CSE 312 Notes

1. Counting
2. Conditional Love
3. Expectation and Variance
4. Discrete Zoo
5. Continuous Probability Distributions
6. Joint Distributions
- 6.1. Marginal Distribution
- 6.2. Covariance
7. Tail Bounds

These are Mark Polyakov's notes from taking CSE 312, Foundations of Computing II, at the University of Washington during Spring 2021.

1 Counting

I'll list even the really common rules here, just so that it can serve as a nice "database" to look through when unsure how to solve a problem.

1.1 Factorials

Number of permutations of n elements: n!

1.2 Permutations ("Pick")

How many ways to pick k elements from a set of n elements, if order does matter. n!/(n-k)!

1.3 Combinations ("Choose")

Number of ways to choose k elements from a set of n elements, if order does not matter.

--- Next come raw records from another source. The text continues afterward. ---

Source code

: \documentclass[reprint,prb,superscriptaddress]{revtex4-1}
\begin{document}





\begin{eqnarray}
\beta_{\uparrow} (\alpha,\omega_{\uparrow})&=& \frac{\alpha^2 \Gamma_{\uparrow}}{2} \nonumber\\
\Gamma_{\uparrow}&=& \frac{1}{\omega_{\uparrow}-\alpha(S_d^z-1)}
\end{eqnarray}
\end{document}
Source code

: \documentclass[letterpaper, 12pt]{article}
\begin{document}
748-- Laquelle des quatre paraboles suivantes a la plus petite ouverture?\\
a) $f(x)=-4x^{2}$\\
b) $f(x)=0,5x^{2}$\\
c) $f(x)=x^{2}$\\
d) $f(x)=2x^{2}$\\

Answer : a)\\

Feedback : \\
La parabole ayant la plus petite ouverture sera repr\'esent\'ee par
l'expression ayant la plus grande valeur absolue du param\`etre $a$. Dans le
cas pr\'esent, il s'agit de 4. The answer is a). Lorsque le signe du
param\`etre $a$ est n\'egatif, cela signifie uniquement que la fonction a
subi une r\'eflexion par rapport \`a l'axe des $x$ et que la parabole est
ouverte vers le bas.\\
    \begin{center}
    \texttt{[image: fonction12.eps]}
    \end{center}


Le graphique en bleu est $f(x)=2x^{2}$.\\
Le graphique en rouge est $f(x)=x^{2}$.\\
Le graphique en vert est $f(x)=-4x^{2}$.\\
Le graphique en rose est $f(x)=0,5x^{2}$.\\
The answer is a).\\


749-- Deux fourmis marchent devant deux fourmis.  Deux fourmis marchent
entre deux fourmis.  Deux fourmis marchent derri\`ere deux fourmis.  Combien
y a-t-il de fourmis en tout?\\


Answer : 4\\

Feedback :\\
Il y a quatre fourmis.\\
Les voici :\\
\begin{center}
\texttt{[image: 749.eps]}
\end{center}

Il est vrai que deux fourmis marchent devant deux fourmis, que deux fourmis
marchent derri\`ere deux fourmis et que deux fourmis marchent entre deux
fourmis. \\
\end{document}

Like pick, but divide by number of permutations of the chosen elements, ie n!/((n-k)!k!)

1.4 Subsets whose order does not matter (Multinomial Coefficients)

Eg, how many ways are there to pick two s-es and two t-s from Massachusetts (order does matter, we get to change order if we want)? We must divide by 2!2! instead of 4!, to account for that relative order between the s-es and the t-s does matter.

1.5 Pascal's Rule

$\binom{n}{k}=\binom{n-1}{k-1}+\binom{n-1}{k}$. Looking at the first element of a set of n elements, there are two options:

We include the first element in the chosen set of size k. Then, we must pick k-1 elements from the rest of the original set of size n, hence $\binom{n-1}{k-1}$.
We do not include the first element in the chosen set. Then, we must pick all k elements from the rest of the original set, hence $\binom{n-1}{k}$

1.6 Binomial Theorem

\[(x+y)^n=\sum_{k=0}^n \binom{n}{k} x^ky^{n-k}\]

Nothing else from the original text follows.